How pathogens spread in the kitchen
Using the same utensils for chicken and salads without washing in between may lead to severe foodborne illness. Huge differences both in the occurrence of pathogens and kitchen hygiene among six European countries were found in a recent study.
“Is seems like where you come from is more important than age and gender when it comes to kitchen hygiene.”, says senior scientist in Nofima Solveig Langsrud coordinator for Safeconsume and one of the scientists behind the study.
Salmonella and Campylobacter are the top two bacteria reported to cause foodborne illnesses in Europe The European Union One Health 2019 Zoonoses Report (europa.eu). Consumers are advised to be cautious with hygiene during preparation of raw chicken to not spread these pathogens around the kitchen. However, it has been unclear in which degree this is a problem, as most studies have been done in laboratories and not real kitchens.
In the European project Safeconsume, sociologists and microbiologists visited 87 households in six countries, Portugal, France, Romania, Hungary, UK and Norway to investigate kitchen hygiene and spread of pathogens. The participants were interviewed and video recorded during preparing a dinner with chicken and salad. Microbiological samples were taken both from the raw chicken and the kitchen environment.
Big differences between countries
As also reported in national reports from each country, the occurrence of pathogens on raw chicken differed largely between countries. While consumers from Norway get contaminated chicken into their kitchen in less than one out of ten cases, most chicken in France and Portugal are contaminated (eight out of ten). The numbers for Romania were six of ten and for UK and Hungary seven out of ten.
Campylobacter and Salmonella were mainly spread to the cutting boards and 23% of cutting boards were contaminated after chicken preparation. Examples of widespread contamination to other places, such as sponges, handles and the sink were few, even in those cases where people did not wash their hands with water and soap after touching chicken. The reason is most probably that the number of pathogens on chicken is usually low and cross-contamination will therefore mostly be a problem in those rare cases where the chicken is heavily contaminated.
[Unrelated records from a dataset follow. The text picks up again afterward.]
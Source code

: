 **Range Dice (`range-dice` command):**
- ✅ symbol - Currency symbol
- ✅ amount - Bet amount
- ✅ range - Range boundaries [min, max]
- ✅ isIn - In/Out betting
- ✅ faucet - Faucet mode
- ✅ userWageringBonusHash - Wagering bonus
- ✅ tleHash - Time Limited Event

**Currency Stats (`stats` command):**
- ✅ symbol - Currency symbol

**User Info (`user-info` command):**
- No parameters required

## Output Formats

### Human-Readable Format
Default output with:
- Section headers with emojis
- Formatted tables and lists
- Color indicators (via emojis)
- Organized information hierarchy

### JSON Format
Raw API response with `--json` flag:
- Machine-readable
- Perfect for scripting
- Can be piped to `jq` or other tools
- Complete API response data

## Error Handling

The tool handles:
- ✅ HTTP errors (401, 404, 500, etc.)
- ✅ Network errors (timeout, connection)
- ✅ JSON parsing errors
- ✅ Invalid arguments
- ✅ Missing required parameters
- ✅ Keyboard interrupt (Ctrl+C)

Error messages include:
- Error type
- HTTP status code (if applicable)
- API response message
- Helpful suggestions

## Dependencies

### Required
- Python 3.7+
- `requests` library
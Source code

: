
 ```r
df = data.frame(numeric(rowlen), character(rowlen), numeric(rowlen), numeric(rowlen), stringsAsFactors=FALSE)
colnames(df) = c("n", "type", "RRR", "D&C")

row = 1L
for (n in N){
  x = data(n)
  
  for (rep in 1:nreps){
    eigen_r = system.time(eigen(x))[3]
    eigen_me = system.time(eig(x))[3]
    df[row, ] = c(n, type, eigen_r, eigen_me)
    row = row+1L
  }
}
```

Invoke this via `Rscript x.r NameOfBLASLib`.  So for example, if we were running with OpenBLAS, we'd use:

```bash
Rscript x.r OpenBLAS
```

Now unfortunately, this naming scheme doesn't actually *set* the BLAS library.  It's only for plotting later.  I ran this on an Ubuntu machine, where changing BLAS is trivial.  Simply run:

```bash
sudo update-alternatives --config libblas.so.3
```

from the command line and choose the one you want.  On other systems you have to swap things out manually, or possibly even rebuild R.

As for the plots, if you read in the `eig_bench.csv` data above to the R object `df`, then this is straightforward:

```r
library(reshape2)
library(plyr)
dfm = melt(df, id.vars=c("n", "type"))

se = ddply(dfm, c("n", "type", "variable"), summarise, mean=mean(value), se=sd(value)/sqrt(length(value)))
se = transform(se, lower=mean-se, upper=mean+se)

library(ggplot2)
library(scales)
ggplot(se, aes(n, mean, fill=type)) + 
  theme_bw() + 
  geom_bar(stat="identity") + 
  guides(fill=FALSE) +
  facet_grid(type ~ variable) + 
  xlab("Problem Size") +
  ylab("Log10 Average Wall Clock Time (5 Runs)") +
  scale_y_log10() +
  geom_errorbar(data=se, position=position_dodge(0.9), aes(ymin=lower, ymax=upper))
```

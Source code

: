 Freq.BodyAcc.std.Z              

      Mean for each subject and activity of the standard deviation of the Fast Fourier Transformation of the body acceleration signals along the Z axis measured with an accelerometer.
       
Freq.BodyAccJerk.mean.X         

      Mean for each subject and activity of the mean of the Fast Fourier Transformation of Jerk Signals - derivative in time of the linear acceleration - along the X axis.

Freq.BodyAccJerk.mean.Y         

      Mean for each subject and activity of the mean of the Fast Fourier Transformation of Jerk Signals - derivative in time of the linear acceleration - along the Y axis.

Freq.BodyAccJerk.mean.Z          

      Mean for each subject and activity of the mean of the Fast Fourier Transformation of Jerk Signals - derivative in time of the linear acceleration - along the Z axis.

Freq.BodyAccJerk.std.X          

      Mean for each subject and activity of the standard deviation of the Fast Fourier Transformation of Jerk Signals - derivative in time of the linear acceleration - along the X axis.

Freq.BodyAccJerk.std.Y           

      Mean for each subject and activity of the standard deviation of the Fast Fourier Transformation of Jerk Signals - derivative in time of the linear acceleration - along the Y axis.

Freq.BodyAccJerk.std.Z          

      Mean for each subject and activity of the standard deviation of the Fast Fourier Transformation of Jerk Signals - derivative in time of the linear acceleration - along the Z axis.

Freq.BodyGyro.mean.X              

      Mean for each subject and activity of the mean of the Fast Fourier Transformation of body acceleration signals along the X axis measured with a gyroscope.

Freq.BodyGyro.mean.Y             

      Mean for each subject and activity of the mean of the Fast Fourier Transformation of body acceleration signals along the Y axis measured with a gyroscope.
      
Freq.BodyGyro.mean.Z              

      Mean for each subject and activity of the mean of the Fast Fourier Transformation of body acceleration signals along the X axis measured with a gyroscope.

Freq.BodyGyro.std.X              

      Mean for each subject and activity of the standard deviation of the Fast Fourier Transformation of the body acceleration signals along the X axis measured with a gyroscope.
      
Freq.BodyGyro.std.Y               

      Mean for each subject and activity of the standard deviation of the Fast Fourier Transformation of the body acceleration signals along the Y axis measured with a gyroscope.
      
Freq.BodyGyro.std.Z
Practices to avoid contamination of salad with pathogens from chicken varied between countries. For example, using the same cutting board and knife between use for raw chicken and salad without washing with soap and water was common Portugal and Romania, but not in the other countries. Also, food recipes mattered. For example, consumers in France and Portugal often prepared dishes that did not require cutting and handling. The participants’ awareness of the risk posed by pathogens from raw chicken differed among the six countries, with higher awareness in Norway and the UK than the other countries studied.
„We studied young single men, families with small children and elderly. The kitchen practices seemed to be more linked to where you are from than which consumer group you belong to“ tells Dr. Solveig Langsrud, coordinator for Safeconsume and one of the scientists behind the study.
These findings suggest that there is a need to make people in all European countries aware that raw chicken meat may contain pathogens and how to avoid spread in the kitchen.
Langsrud concludes: “The food safety messages have to be tailor made for each country, taking both into account the prevalence on chicken and the food culture.”
“For example, consumers from UK and Norway can learn from French and Portuguese home cooks and benefit from buying products that are fit for their recipes and require less handling. Consumers from France, Portugal, Romania and Hungary could benefit from more information about the risk and learn that washing hands and utensils is crucial to avoid foodborne infection.”